== Segment start ==
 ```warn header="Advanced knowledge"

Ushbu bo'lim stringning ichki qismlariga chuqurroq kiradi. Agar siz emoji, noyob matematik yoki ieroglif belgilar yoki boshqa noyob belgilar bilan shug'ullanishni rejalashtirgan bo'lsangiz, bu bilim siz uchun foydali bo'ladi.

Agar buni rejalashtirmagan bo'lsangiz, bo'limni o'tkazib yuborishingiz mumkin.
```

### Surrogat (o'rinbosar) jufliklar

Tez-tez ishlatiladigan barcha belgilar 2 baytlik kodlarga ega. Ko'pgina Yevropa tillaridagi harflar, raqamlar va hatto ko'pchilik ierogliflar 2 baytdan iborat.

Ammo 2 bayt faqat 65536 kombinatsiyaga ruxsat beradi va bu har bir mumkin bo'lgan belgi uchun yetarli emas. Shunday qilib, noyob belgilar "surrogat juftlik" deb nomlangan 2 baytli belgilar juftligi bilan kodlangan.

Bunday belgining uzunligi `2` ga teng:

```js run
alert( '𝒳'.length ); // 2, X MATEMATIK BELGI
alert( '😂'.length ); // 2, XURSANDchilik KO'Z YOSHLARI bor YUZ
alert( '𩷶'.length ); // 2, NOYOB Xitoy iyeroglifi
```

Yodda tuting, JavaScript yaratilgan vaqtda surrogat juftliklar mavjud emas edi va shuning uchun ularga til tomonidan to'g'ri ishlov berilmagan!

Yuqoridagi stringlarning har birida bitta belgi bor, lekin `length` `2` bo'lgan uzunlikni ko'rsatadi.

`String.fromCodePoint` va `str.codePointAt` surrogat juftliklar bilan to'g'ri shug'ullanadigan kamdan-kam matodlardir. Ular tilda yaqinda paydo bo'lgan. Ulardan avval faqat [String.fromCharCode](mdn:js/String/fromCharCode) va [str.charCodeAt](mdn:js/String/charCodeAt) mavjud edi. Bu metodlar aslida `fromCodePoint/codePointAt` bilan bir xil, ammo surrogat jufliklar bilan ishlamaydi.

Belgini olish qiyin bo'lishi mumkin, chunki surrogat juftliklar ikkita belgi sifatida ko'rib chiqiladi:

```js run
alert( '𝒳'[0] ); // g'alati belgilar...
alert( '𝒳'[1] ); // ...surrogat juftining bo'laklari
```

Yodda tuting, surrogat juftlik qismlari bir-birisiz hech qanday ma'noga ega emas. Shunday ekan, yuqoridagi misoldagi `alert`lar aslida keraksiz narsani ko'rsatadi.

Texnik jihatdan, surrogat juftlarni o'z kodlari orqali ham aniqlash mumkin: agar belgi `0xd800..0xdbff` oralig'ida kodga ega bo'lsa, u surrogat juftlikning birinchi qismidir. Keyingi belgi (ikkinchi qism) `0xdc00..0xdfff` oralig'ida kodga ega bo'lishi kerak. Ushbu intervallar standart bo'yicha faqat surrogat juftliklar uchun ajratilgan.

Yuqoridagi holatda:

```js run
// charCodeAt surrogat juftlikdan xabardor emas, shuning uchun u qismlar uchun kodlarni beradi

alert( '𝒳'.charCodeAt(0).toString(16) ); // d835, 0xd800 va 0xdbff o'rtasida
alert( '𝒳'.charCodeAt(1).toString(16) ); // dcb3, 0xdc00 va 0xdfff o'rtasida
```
== Segment end ==
Every line of the material above must be duplicated exactly.

■ **Answer box**:
 ```warn header="Advanced knowledge"

Ushbu bo'lim stringning ichki qismlariga chuqurroq kiradi. Agar siz emoji, noyob matematik yoki ieroglif belgilar yoki boshqa noyob belgilar bilan shug'ullanishni rejalashtirgan bo'lsangiz, bu bilim siz uchun foydali bo'ladi.

Agar buni rejalashtirmagan bo'lsangiz, bo'limni o'tkazib yuborishingiz mumkin.
```

### Surrogat (o'rinbosar) jufliklar

Tez-tez ishlatiladigan barcha belgilar 2 baytlik kodlarga ega. Ko'pgina Yevropa tillaridagi harflar, raqamlar va hatto ko'pchilik ierogliflar 2 baytdan iborat.

Ammo 2 bayt faqat 65536 kombinatsiyaga ruxsat beradi va bu har bir mumkin bo'lgan belgi uchun yetarli emas. Shunday qilib, noyob belgilar "surrogat juftlik" deb nomlangan 2 baytli belgilar juftligi bilan kodlangan.

Bunday belgining uzunligi `2` ga teng:

```js run
alert( '𝒳'.length ); // 2, X MATEMATIK BELGI
alert( '😂'.length ); // 2, XURSANDchilik KO'Z YOSHLARI bor YUZ
alert( '𩷶'.length ); // 2, NOYOB Xitoy iyeroglifi
```

Yodda tuting, JavaScript yaratilgan vaqtda surrogat juftliklar mavjud emas edi va shuning uchun ularga til tomonidan to'g'ri ishlov berilmagan!

Yuqoridagi stringlarning har birida bitta belgi bor, lekin `length` `2` bo'lgan uzunlikni ko'rsatadi.

`String.fromCodePoint` va `str.codePointAt` surrogat juftliklar bilan to'g'ri shug'ullanadigan kamdan-kam matodlardir. Ular tilda yaqinda paydo bo'lgan. Ulardan avval faqat [String.fromCharCode](mdn:js/String/fromCharCode) va [str.charCodeAt](mdn:js/String/charCodeAt) mavjud edi. Bu metodlar aslida `fromCodePoint/codePointAt` bilan bir xil, ammo surrogat jufliklar bilan ishlamaydi.

Belgini olish qiyin bo'lishi mumkin, chunki surrogat juftliklar ikkita belgi sifatida ko'rib chiqiladi:

```js run
alert( '𝒳'[0] ); // g'alati belgilar...
alert( '𝒳'[1] ); // ...surrogat juftining bo'laklari
```

Yodda tuting, surrogat juftlik qismlari bir-birisiz hech qanday ma'noga ega emas. Shunday ekan, yuqoridagi misoldagi `alert`lar aslida keraksiz narsani ko'rsatadi.

Texnik jihatdan, surrogat juftlarni o'z kodlari orqali ham aniqlash mumkin: agar belgi `0xd800..0xdbff` oralig'ida kodga ega bo'lsa, u surrogat juftlikning birinchi qismidir. Keyingi belgi (ikkinchi qism) `0xdc00..0xdfff` oralig'ida kodga ega bo'lishi kerak. Ushbu intervallar standart bo'yicha faqat surrogat juftliklar uchun ajratilgan.

Yuqoridagi holatda:

```js run
// charCodeAt surrogat juftlikdan xabardor emas, shuning uchun u qismlar uchun kodlarni beradi

alert( '𝒳'.charCodeAt(0).toString(16) ); // d835, 0xd800 va 0xdbff o'rtasida
alert( '𝒳'.charCodeAt(1).toString(16) ); // dcb3, 0xdc00 va 0xdfff o'rtasida
```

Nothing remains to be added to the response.